The Orton-Gillingham Multisensory Method was developed in the early 1930's by Anna Gillingham and a group of master teachers. Dr. Samuel Orton assigned Anna's group the task of designing a whole new way of teaching the phonemic structure of our written language to people with dyslexia. The goal was to create a sequential system that builds on itself in an almost 3-dimensional way. It must show how sounds and letters are related and how they act in words; it must also show how to attack a word and break it into smaller pieces. And it must be a multi-sensory approach, as dyslexic people learn best by involving all of their senses: visual, auditory, tactile, and kinesthetic. The OG Multisensory Method is different from other reading methods in two ways: what is taught and how it is taught.
Research has shown that dyslexic people who use all of their senses when they learn (visual, auditory, tactile, and kinesthetic) are better able to store and retrieve the information. So a beginning dyslexic student might see the letter A, say its name and sound, and write it in the air -- all at the same time.

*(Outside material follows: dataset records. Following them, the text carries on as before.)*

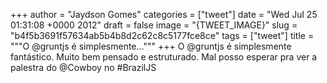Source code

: 
+++
author = "Jaydson Gomes"
categories = ["tweet"]
date = "Wed Jul 25 01:31:08 +0000 2012"
draft = false
image = "{TWEET_IMAGE}"
slug = "b4f5b3691f57634ab5b4b8d2c62c8c5177fce8ce"
tags = ["tweet"]
title = """O @gruntjs é simplesmente..."""
+++
O @gruntjs é simplesmente fantástico. Muito bem pensado e estruturado. Mal posso esperar pra ver a palestra do @Cowboy no #BrazilJS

Instruction for dyslexic students must be much more intense, and offer much more practice, than for non dyslexic readers.
Dyslexic students do not intuit anything about written language. So, you must teach them, directly and explicitly, each and every rule that governs our written words. And you must teach one rule at a time, and practice it until it is stable in both reading and spelling, before introducing a new rule.